The NCAA knew exactly what it was doing by demanding FSU teams "vacate" victories in multiple sports, including football, for using players that should have been declared academically ineligible. Costing Bowden any chance to beat Paterno would be much more than a wrist slap to the Seminoles but less than a lengthy probation.

Well, I don't necessarily have a problem with that.

The rules on using ineligible players are strict for a reason, even if (as FSU claims) the coaches didn't know they were ineligible. The NCAA has long led the civilized world in phoniness, but it has to keep some kind of standard in academics or the game is up.

But if Bowden didn't knowingly use ineligible players, and there is no indication he did, then how did a problem that infiltrated 10 sports over the entire athletic department become basically a referendum on Bowden's coaching future?

Mandate On Bowden

To me, this whole thing spills over into the dreaded area of "institutional control" – or lack thereof. That's a university problem, and FSU reacted accordingly.

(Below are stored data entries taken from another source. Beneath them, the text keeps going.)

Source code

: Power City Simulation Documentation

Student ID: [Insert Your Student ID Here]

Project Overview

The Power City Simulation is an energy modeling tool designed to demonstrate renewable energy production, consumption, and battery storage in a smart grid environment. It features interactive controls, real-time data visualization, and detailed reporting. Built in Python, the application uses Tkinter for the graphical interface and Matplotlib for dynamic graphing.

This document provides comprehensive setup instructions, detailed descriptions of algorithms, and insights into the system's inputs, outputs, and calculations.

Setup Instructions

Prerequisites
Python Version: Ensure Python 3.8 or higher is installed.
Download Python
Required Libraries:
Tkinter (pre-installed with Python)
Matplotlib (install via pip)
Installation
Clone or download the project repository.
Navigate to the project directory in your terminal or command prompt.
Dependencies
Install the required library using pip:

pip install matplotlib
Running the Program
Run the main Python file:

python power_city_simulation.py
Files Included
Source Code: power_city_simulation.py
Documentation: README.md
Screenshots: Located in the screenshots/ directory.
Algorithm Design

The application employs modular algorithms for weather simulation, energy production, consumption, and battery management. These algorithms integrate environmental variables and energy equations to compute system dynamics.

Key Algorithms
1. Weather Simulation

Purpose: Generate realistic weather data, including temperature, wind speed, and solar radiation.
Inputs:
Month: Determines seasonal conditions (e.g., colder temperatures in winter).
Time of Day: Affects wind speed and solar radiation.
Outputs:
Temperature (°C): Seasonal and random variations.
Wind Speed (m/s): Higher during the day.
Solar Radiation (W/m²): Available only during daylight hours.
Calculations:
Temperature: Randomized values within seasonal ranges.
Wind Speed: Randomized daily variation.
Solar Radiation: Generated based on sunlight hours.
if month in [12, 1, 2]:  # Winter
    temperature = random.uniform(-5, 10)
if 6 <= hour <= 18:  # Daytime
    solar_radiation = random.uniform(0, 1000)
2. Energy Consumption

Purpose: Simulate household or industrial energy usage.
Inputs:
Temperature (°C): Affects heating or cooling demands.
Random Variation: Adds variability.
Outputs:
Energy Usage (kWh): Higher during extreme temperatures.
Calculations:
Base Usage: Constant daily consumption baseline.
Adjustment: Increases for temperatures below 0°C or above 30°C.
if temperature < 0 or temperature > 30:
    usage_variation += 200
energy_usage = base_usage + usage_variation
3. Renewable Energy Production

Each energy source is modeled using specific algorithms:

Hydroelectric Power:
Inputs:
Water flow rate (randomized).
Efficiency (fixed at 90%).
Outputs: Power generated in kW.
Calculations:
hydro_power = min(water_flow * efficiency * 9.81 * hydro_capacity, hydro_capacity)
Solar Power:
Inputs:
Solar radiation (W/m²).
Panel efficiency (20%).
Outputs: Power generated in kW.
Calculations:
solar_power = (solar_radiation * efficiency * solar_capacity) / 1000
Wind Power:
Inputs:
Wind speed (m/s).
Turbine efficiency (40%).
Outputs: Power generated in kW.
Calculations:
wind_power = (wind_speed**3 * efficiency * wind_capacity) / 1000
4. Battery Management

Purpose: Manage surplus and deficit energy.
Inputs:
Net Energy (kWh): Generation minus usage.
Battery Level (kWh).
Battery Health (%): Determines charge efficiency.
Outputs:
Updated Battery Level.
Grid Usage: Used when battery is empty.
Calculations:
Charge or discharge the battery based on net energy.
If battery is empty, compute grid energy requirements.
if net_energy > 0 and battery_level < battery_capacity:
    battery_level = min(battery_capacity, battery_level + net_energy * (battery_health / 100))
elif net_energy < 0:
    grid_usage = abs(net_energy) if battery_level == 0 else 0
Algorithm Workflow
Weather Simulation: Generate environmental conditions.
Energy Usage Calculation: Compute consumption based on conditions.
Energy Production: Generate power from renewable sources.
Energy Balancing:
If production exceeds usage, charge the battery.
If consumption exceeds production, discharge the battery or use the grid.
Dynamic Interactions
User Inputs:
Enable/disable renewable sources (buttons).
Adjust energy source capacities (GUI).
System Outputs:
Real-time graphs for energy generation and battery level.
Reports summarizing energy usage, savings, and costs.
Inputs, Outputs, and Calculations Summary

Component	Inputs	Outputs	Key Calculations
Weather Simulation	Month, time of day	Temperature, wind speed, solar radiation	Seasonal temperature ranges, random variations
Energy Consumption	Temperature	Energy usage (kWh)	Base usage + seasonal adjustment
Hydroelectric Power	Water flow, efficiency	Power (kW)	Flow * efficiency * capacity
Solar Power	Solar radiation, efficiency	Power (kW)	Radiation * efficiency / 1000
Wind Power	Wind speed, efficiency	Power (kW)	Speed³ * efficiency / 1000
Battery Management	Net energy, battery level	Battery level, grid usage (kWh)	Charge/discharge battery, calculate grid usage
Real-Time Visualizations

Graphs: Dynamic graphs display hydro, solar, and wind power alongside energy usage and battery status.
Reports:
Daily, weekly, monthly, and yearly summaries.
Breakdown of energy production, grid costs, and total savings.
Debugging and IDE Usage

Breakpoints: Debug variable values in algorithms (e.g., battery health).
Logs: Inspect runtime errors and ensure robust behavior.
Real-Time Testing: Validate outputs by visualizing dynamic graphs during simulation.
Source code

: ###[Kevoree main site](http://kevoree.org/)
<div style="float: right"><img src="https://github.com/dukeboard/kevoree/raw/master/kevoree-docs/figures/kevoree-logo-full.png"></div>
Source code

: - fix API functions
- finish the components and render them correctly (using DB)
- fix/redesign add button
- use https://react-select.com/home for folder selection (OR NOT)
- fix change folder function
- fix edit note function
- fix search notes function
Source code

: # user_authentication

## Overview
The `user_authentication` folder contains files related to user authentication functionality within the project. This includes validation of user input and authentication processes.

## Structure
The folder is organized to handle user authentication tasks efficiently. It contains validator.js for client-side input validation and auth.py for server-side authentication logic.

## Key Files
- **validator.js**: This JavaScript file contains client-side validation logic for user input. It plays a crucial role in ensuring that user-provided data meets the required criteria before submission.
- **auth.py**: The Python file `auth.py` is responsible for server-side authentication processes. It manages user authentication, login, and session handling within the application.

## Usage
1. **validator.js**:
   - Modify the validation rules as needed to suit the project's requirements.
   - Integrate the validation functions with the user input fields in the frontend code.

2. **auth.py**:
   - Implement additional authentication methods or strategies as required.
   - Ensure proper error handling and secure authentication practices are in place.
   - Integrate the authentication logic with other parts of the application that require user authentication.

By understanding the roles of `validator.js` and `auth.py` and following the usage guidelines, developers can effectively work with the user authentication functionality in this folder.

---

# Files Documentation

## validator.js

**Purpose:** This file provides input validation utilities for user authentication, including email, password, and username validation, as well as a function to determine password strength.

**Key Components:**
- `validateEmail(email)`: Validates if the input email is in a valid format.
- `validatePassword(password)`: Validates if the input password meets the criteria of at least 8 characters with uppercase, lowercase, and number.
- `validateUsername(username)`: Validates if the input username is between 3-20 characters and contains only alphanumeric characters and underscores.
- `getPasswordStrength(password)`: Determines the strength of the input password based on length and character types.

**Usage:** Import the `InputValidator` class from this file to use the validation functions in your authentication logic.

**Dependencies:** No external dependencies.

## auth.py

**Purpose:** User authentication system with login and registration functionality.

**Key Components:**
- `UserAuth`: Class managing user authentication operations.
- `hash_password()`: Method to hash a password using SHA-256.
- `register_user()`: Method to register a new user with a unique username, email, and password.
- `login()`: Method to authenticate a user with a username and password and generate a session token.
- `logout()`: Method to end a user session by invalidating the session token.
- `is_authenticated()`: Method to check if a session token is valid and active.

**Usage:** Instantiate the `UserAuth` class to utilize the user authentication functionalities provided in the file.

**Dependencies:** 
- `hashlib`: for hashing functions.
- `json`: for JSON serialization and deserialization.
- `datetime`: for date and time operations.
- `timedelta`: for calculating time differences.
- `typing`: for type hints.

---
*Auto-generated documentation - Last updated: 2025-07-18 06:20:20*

Does anyone think it coincidental that Dave Hart was forced out as athletic director right around the time NCAA snoops started combing through dirty laundry in Tallahassee? This problem went well beyond football.

The internal steps FSU undertook when the implications of this mess became clear probably saved the Seminoles stiffer penalties.

All well and good.

Somehow, though, Bowden has become the face of this mess, and I don't get it.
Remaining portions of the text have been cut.